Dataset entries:
*** Block opens ***

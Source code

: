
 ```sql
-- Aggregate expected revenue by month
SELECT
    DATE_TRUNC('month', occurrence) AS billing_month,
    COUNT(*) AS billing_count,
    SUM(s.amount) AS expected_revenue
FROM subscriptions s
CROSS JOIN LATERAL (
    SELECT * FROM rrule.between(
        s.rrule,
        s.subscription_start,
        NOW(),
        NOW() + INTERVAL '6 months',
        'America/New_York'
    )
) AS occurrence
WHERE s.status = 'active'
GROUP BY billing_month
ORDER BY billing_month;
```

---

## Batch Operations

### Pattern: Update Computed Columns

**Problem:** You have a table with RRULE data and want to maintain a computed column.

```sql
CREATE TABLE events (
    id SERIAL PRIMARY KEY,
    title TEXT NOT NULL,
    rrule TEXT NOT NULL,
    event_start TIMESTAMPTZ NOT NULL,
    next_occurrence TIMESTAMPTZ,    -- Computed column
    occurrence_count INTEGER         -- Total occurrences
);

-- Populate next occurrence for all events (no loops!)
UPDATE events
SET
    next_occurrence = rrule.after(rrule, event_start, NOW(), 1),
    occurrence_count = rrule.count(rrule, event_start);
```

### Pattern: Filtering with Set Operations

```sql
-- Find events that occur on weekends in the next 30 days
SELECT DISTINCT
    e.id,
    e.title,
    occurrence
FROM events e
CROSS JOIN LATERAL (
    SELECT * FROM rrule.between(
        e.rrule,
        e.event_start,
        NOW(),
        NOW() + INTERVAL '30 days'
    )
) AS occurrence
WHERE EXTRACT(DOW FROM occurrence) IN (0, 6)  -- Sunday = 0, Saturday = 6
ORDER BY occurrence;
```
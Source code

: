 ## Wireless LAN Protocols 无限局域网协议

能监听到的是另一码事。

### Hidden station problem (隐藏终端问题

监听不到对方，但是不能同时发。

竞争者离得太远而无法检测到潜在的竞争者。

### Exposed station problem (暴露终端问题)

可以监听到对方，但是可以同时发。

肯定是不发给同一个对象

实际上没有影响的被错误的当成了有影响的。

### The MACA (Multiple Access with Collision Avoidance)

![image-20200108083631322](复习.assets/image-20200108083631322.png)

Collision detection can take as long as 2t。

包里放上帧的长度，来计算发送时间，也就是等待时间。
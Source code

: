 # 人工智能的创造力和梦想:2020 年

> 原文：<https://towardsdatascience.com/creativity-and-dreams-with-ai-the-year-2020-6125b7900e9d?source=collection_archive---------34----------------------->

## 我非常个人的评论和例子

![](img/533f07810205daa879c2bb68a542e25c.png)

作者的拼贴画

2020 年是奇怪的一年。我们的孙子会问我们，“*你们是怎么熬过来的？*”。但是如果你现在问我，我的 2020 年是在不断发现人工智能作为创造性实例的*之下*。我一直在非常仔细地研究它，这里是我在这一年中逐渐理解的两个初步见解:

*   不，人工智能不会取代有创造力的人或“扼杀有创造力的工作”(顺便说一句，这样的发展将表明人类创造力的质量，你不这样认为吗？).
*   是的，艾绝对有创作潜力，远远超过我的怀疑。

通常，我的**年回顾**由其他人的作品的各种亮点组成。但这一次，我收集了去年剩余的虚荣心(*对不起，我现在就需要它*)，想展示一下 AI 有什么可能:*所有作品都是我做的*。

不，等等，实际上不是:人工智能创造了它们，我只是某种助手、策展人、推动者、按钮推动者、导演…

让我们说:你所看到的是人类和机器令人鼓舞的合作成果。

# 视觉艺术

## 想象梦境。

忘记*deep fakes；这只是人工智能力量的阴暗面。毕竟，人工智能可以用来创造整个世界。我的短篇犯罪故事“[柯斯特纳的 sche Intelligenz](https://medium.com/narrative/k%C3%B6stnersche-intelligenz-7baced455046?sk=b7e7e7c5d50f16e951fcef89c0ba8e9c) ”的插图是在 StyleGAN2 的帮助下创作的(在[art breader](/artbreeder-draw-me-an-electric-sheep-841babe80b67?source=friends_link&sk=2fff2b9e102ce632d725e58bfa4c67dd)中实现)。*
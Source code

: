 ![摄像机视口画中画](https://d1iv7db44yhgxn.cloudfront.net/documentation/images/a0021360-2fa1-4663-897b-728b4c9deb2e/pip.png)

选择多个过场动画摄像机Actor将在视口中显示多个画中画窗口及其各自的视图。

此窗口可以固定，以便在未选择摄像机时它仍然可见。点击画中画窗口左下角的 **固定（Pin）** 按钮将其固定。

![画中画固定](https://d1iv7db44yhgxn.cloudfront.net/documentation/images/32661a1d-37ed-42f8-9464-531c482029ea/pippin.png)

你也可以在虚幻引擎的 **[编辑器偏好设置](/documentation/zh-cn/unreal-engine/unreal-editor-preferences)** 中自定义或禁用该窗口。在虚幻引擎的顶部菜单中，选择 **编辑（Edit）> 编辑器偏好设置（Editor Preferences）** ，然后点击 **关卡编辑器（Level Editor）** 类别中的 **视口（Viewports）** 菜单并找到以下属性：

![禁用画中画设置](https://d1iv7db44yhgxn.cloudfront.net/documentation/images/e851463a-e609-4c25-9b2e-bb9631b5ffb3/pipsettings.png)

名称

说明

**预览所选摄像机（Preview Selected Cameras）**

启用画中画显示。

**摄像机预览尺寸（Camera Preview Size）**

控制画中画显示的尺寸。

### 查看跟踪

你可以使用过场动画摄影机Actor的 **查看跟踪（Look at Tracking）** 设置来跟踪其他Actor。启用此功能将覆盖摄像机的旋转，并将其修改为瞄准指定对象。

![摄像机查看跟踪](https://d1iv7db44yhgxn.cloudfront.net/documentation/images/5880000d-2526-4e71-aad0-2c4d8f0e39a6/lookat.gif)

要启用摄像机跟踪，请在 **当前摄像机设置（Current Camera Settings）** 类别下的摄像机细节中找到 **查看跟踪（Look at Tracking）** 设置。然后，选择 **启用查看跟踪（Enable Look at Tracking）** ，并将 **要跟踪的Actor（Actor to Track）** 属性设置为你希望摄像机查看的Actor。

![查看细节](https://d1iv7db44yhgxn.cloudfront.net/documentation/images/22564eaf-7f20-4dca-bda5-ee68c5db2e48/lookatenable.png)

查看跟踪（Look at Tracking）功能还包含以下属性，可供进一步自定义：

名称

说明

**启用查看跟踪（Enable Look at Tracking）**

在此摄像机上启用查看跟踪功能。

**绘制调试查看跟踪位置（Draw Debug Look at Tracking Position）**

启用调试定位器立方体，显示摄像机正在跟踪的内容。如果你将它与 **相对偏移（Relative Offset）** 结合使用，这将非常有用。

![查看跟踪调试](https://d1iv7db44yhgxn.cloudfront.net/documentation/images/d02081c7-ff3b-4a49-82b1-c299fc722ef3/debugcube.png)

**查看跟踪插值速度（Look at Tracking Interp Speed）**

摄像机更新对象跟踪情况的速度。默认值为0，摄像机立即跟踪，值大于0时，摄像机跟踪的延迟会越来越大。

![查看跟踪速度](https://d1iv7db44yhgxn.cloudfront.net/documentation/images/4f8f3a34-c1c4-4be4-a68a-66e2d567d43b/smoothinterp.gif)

*** Block closes ***

▶ [What you have to do]: What you write must match the records above line for line.

▶ [Output of the task]:
Source code

:
 ```sql
-- Aggregate expected revenue by month
SELECT
    DATE_TRUNC('month', occurrence) AS billing_month,
    COUNT(*) AS billing_count,
    SUM(s.amount) AS expected_revenue
FROM subscriptions s
CROSS JOIN LATERAL (
    SELECT * FROM rrule.between(
        s.rrule,
        s.subscription_start,
        NOW(),
        NOW() + INTERVAL '6 months',
        'America/New_York'
    )
) AS occurrence
WHERE s.status = 'active'
GROUP BY billing_month
ORDER BY billing_month;
```

---

## Batch Operations

### Pattern: Update Computed Columns

**Problem:** You have a table with RRULE data and want to maintain a computed column.

```sql
CREATE TABLE events (
    id SERIAL PRIMARY KEY,
    title TEXT NOT NULL,
    rrule TEXT NOT NULL,
    event_start TIMESTAMPTZ NOT NULL,
    next_occurrence TIMESTAMPTZ,    -- Computed column
    occurrence_count INTEGER         -- Total occurrences
);

-- Populate next occurrence for all events (no loops!)
UPDATE events
SET
    next_occurrence = rrule.after(rrule, event_start, NOW(), 1),
    occurrence_count = rrule.count(rrule, event_start);
```

### Pattern: Filtering with Set Operations

```sql
-- Find events that occur on weekends in the next 30 days
SELECT DISTINCT
    e.id,
    e.title,
    occurrence
FROM events e
CROSS JOIN LATERAL (
    SELECT * FROM rrule.between(
        e.rrule,
        e.event_start,
        NOW(),
        NOW() + INTERVAL '30 days'
    )
) AS occurrence
WHERE EXTRACT(DOW FROM occurrence) IN (0, 6)  -- Sunday = 0, Saturday = 6
ORDER BY occurrence;
```
Source code

: ## Wireless LAN Protocols 无限局域网协议

能监听到的是另一码事。

### Hidden station problem (隐藏终端问题

监听不到对方，但是不能同时发。

竞争者离得太远而无法检测到潜在的竞争者。

### Exposed station problem (暴露终端问题)

可以监听到对方，但是可以同时发。

肯定是不发给同一个对象

实际上没有影响的被错误的当成了有影响的。

### The MACA (Multiple Access with Collision Avoidance)

![image-20200108083631322](复习.assets/image-20200108083631322.png)

Collision detection can take as long as 2t。

包里放上帧的长度，来计算发送时间，也就是等待时间。
Source code

: # 人工智能的创造力和梦想:2020 年

> 原文：<https://towardsdatascience.com/creativity-and-dreams-with-ai-the-year-2020-6125b7900e9d?source=collection_archive---------34----------------------->

## 我非常个人的评论和例子

![](img/533f07810205daa879c2bb68a542e25c.png)

作者的拼贴画

2020 年是奇怪的一年。我们的孙子会问我们，“*你们是怎么熬过来的？*”。但是如果你现在问我，我的 2020 年是在不断发现人工智能作为创造性实例的*之下*。我一直在非常仔细地研究它，这里是我在这一年中逐渐理解的两个初步见解:

*   不，人工智能不会取代有创造力的人或“扼杀有创造力的工作”(顺便说一句，这样的发展将表明人类创造力的质量，你不这样认为吗？).
*   是的，艾绝对有创作潜力，远远超过我的怀疑。

通常，我的**年回顾**由其他人的作品的各种亮点组成。但这一次，我收集了去年剩余的虚荣心(*对不起，我现在就需要它*)，想展示一下 AI 有什么可能:*所有作品都是我做的*。

不，等等，实际上不是:人工智能创造了它们，我只是某种助手、策展人、推动者、按钮推动者、导演…

让我们说:你所看到的是人类和机器令人鼓舞的合作成果。

# 视觉艺术

## 想象梦境。

忘记*deep fakes；这只是人工智能力量的阴暗面。毕竟，人工智能可以用来创造整个世界。我的短篇犯罪故事“[柯斯特纳的 sche Intelligenz](https://medium.com/narrative/k%C3%B6stnersche-intelligenz-7baced455046?sk=b7e7e7c5d50f16e951fcef89c0ba8e9c) ”的插图是在 StyleGAN2 的帮助下创作的(在[art breader](/artbreeder-draw-me-an-electric-sheep-841babe80b67?source=friends_link&sk=2fff2b9e102ce632d725e58bfa4c67dd)中实现)。*
Source code

: ![摄像机视口画中画](https://d1iv7db44yhgxn.cloudfront.net/documentation/images/a0021360-2fa1-4663-897b-728b4c9deb2e/pip.png)

选择多个过场动画摄像机Actor将在视口中显示多个画中画窗口及其各自的视图。

此窗口可以固定，以便在未选择摄像机时它仍然可见。点击画中画窗口左下角的 **固定（Pin）** 按钮将其固定。

![画中画固定](https://d1iv7db44yhgxn.cloudfront.net/documentation/images/32661a1d-37ed-42f8-9464-531c482029ea/pippin.png)

你也可以在虚幻引擎的 **[编辑器偏好设置](/documentation/zh-cn/unreal-engine/unreal-editor-preferences)** 中自定义或禁用该窗口。在虚幻引擎的顶部菜单中，选择 **编辑（Edit）> 编辑器偏好设置（Editor Preferences）** ，然后点击 **关卡编辑器（Level Editor）** 类别中的 **视口（Viewports）** 菜单并找到以下属性：

![禁用画中画设置](https://d1iv7db44yhgxn.cloudfront.net/documentation/images/e851463a-e609-4c25-9b2e-bb9631b5ffb3/pipsettings.png)

名称

说明

**预览所选摄像机（Preview Selected Cameras）**

启用画中画显示。

**摄像机预览尺寸（Camera Preview Size）**

控制画中画显示的尺寸。

### 查看跟踪

你可以使用过场动画摄影机Actor的 **查看跟踪（Look at Tracking）** 设置来跟踪其他Actor。启用此功能将覆盖摄像机的旋转，并将其修改为瞄准指定对象。

![摄像机查看跟踪](https://d1iv7db44yhgxn.cloudfront.net/documentation/images/5880000d-2526-4e71-aad0-2c4d8f0e39a6/lookat.gif)

要启用摄像机跟踪，请在 **当前摄像机设置（Current Camera Settings）** 类别下的摄像机细节中找到 **查看跟踪（Look at Tracking）** 设置。然后，选择 **启用查看跟踪（Enable Look at Tracking）** ，并将 **要跟踪的Actor（Actor to Track）** 属性设置为你希望摄像机查看的Actor。

![查看细节](https://d1iv7db44yhgxn.cloudfront.net/documentation/images/22564eaf-7f20-4dca-bda5-ee68c5db2e48/lookatenable.png)

查看跟踪（Look at Tracking）功能还包含以下属性，可供进一步自定义：

名称

说明

**启用查看跟踪（Enable Look at Tracking）**

在此摄像机上启用查看跟踪功能。

**绘制调试查看跟踪位置（Draw Debug Look at Tracking Position）**

启用调试定位器立方体，显示摄像机正在跟踪的内容。如果你将它与 **相对偏移（Relative Offset）** 结合使用，这将非常有用。

![查看跟踪调试](https://d1iv7db44yhgxn.cloudfront.net/documentation/images/d02081c7-ff3b-4a49-82b1-c299fc722ef3/debugcube.png)

**查看跟踪插值速度（Look at Tracking Interp Speed）**

摄像机更新对象跟踪情况的速度。默认值为0，摄像机立即跟踪，值大于0时，摄像机跟踪的延迟会越来越大。

![查看跟踪速度](https://d1iv7db44yhgxn.cloudfront.net/documentation/images/4f8f3a34-c1c4-4be4-a68a-66e2d567d43b/smoothinterp.gif)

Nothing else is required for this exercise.